Quoted from that post -
“.. a scatter plot helps us understand which measure to utilize for the data. The plot helps identify linear, nonlinear relationships between variables and spot outliers (if any) which may influence the correlation.
While a box plot visually represents inter-quartile range of data, a violin plot shows the shape (density distribution) of data. A violin plot must be used to explore skewed data.”
A histogram shows frequency with bars (binned data), It is useful for detailed view of a single distribution. A hostogram with a fitted kernel density estimate (KDE) is shown above.
A boxplot summarizes data with quartiles (median, IQR) in a box and outliers outside it. It is useful for simple, clear comparisons of central tendencies across multiple group samples.
A violin plot uses a KDE (smoothed histogram) to show probability density revealing underlying data density and shape, making it excellent for comparing distributions across multiple groups and showing nuances missed by histogram or box plot.
Anscombe’s quartet outlines the importance of graphing data before analysing. A visual explanation is mightier than explaining data through statistics, implying the importance of looking at a dataset graphically and not relying solely on its summary statistics.
The quartet data - four identical descriptive statistics, yet four different distributions when plotted and visualized. It only reinstates how powerful exploratory data analysis by visualization is.
When it comes to visualizing data, less is more. Keeping only what is necessary in the visual not only helps the developer understand what information the data yields, but also helps the business (audience) user draw meaning from the visual.

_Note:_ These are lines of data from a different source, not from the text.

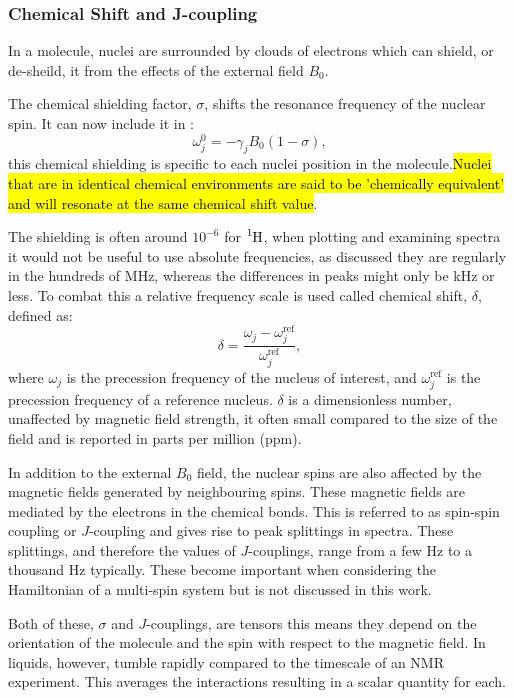 \subsubsection{Chemical Shift and J-coupling}

In a molecule, nuclei are surrounded by clouds of electrons which can shield, or de-sheild, it
from the effects of the external field $B_0$.

The chemical shielding factor, $\sigma$, shifts the resonance frequency of the nuclear spin. It
can now include it in :
\begin{equation}
  \omega_j^0 = -\gamma_jB_0(1-\sigma),
\end{equation}
this chemical shielding is specific to each nuclei position in the molecule.\hl{Nuclei that are in
identical chemical environments are said to be 'chemically equivalent' and will resonate at the same
chemical shift value}.

The shielding is often around $10^{-6}$ for $\ce{^1H}$, when plotting and examining spectra
it would not be useful to use absolute frequencies, as discussed they are regularly in the hundreds of MHz,
whereas the differences in peaks might only be kHz or less. To combat this a relative frequency scale is used
called chemical shift, $\delta$, defined as:
\begin{equation}
  \delta = \frac{\omega_j-\omega^\text{ref}_j}{\omega^\text{ref}_j},
\end{equation}
where $\omega_j$ is the precession frequency of the nucleus of interest, and $\omega^\text{ref}_j$ is the precession
frequency of a reference nucleus. $\delta$ is a dimensionless number, unaffected by magnetic field strength, it often
small compared to the size of the field and is reported in parts per million (ppm).

In addition to the external $B_0$ field, the nuclear spins are also affected by the magnetic fields generated
by neighbouring spins. These magnetic fields are mediated by the electrons in the chemical bonds. This is referred to as
spin-spin coupling or $J$-coupling and gives rise to peak splittings in spectra. These splittings, and therefore the values
of $J$-couplings, range from a few Hz to a thousand Hz typically. These become important when considering the
Hamiltonian of a multi-spin system but is not discussed in this work.

Both of these, $\sigma$ and $J$-couplings, are tensors this means they depend on the orientation of the molecule
and the spin with respect to the magnetic field. In liquids, however, tumble rapidly compared to the timescale
of an NMR experiment. This averages the interactions resulting in a scalar quantity for each.

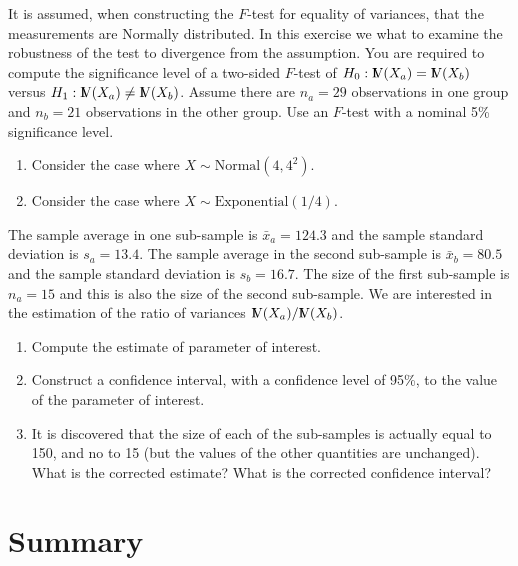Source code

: \documentclass[]{krantz}
\newcommand{\Var}{{\rm I\kern-.3em V}}
\theoremstyle{definition}
\theoremstyle{definition}
\theoremstyle{definition}
\theoremstyle{remark}
\let\BeginKnitrBlock\begin \let\EndKnitrBlock\end
\begin{document}
\BeginKnitrBlock{exercise}
\protect\hypertarget{exr:unnamed-chunk-202}{}{\label{exr:unnamed-chunk-202}
}It is assumed, when constructing the \(F\)-test for equality of
variances, that the measurements are Normally distributed. In this
exercise we what to examine the robustness of the test to divergence
from the assumption. You are required to compute the significance level
of a two-sided \(F\)-test of \(H_0:\Var(X_a)=\Var(X_b)\) versus
\(H_1: \Var(X_a)\not =\Var(X_b)\). Assume there are \(n_a=29\)
observations in one group and \(n_b = 21\) observations in the other
group. Use an \(F\)-test with a nominal 5\% significance level.

\begin{enumerate}
\def\labelenumi{\arabic{enumi}.}
\item
  Consider the case where \(X \sim \mathrm{Normal}(4,4^2)\).
\item
  Consider the case where \(X \sim \mathrm{Exponential}(1/4)\).
\end{enumerate}
\EndKnitrBlock{exercise}

\BeginKnitrBlock{exercise}
\protect\hypertarget{exr:unnamed-chunk-203}{}{\label{exr:unnamed-chunk-203}
}The sample average in one sub-sample is \(\bar x_a = 124.3\) and the
sample standard deviation is \(s_a = 13.4\). The sample average in the
second sub-sample is \(\bar x_b = 80.5\) and the sample standard
deviation is \(s_b = 16.7\). The size of the first sub-sample is
\(n_a=15\) and this is also the size of the second sub-sample. We are
interested in the estimation of the ratio of variances
\(\Var(X_a)/\Var(X_b)\).

\begin{enumerate}
\def\labelenumi{\arabic{enumi}.}
\item
  Compute the estimate of parameter of interest.
\item
  Construct a confidence interval, with a confidence level of 95\%, to
  the value of the parameter of interest.
\item
  It is discovered that the size of each of the sub-samples is actually
  equal to 150, and no to 15 (but the values of the other quantities are
  unchanged). What is the corrected estimate? What is the corrected
  confidence interval?
\end{enumerate}
\EndKnitrBlock{exercise}

\section{Summary}\label{summary-11}
\end{document}
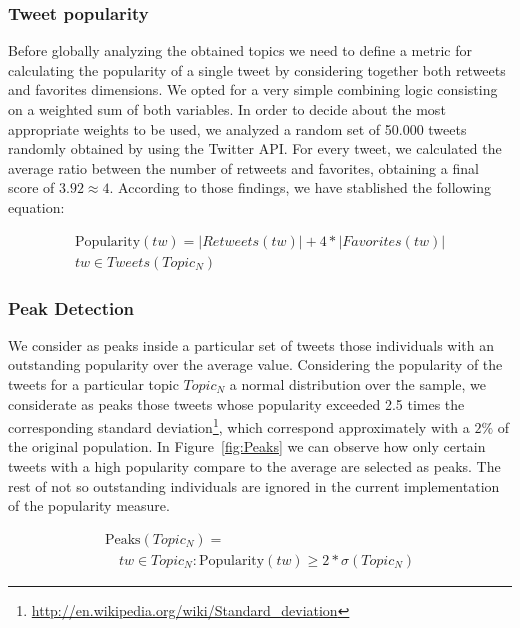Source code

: \documentclass{sig-alternate}
\begin{document}
\subsubsection{Tweet popularity}

Before globally analyzing the obtained topics we need to define a metric for calculating the popularity of a single tweet by considering together both retweets and favorites dimensions. We opted for a very simple combining logic consisting on a weighted sum of both variables. In order to decide about the most appropriate weights to be used, we analyzed a random set of 50.000 tweets randomly obtained by using the Twitter API. For every tweet, we calculated the average ratio between the number of retweets and favorites, obtaining a final score of $3.92 \approx 4$. According to those findings, we have stablished the following equation:

\begin{equation}
\begin{split}
\text{Popularity}(tw) = \left |Retweets(tw)  \right | + 4*\left |Favorites(tw)  \right | \\
tw \in Tweets(Topic_N)
\end{split}
\end{equation}

\subsubsection{Peak Detection}

We consider as peaks inside a particular set of tweets those individuals with an outstanding popularity over the average value. Considering the popularity of the tweets for a particular topic $Topic_N$ a normal distribution over the sample, we considerate as peaks those tweets whose popularity exceeded 2.5 times the corresponding standard deviation\footnote{\fontsize{8pt}{1em}\selectfont \url{http://en.wikipedia.org/wiki/Standard_deviation}}, which correspond approximately with a $2\%$ of the original population. In Figure~\ref{fig:Peaks} we can observe how only certain tweets with a high popularity compare to the average are selected as peaks. The rest of not so outstanding individuals are ignored in the current implementation of the popularity measure.

\begin{equation}
\begin{split}
\text{Peaks}(Topic_N) = \\
 \quad tw \in Topic_N : \text{Popularity}(tw) \geq 2*\sigma (Topic_N)
\end{split}
\end{equation}
\end{document}
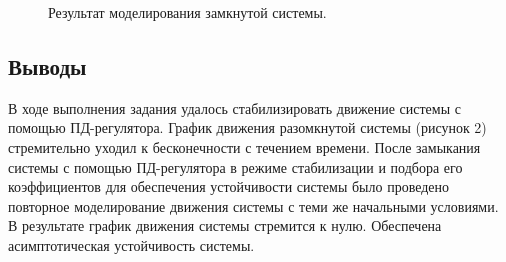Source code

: \documentclass[a5paper, 10pt]{article}
\theoremstyle{definition}
\theoremstyle{plain}
\theoremstyle{remark}
\begin{document}
\begin{figure}[h!]
\caption{Результат моделирования замкнутой системы.}
\end{figure}

\subsection{Выводы}
В ходе выполнения задания удалось стабилизировать движение системы с помощью ПД-регулятора. График движения разомкнутой системы (рисунок 2) стремительно уходил к бесконечности с течением времени. После замыкания системы с помощью ПД-регулятора в режиме стабилизации и подбора его коэффициентов для обеспечения устойчивости системы было проведено повторное моделирование движения системы с теми же начальными условиями. В результате график движения системы стремится к нулю. Обеспечена асимптотическая устойчивость системы.
\end{document}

There are caveats to data visualization as well. A collection of such caveats is nicely captured by Yan Holtz. Few of my favorites are “too many distributions in one chart”, “annotate your chart”, and the “Simpson’s paradox”.
Simpson’s paradox is a statistical phenomenon in which a trend appears in several different groups of data when graphed but disappears or reverses when these groups are combined.
It is fascinating how there are different ways to look at the same dataset. Mathematician Jordan Ellenberg said that the lesson of Simpson’s paradox “is not really to tell us which viewpoint to take, but to insist that we keep both the parts and the whole in mind at once”.
Look at the scatterplot of whole data, then look at the same for 3 groups of the dataset. We understand that the positive correlation’s due to a difference between groups. Actually, the correlation is even negative when each group is considered separately.
The fact that the trend between two different variables reverses when a third variable is included is Simpson’s paradox.
We have Anscombe’s quintet in 2025. Thanks to Carl McBride Ellis for his work on these datasets. The new and fifth dataset serves as an illustration of the Simpson’s paradox.
The new (#5) dataset is in complete concordance with the summary statistics of the original Anscombe’s quartet.
Data visualization is a core, analytical skill required for problem-solving. As long as the visuals are clean and effective, it does not matter if data is graphed with python or R, Tableau or Power BI.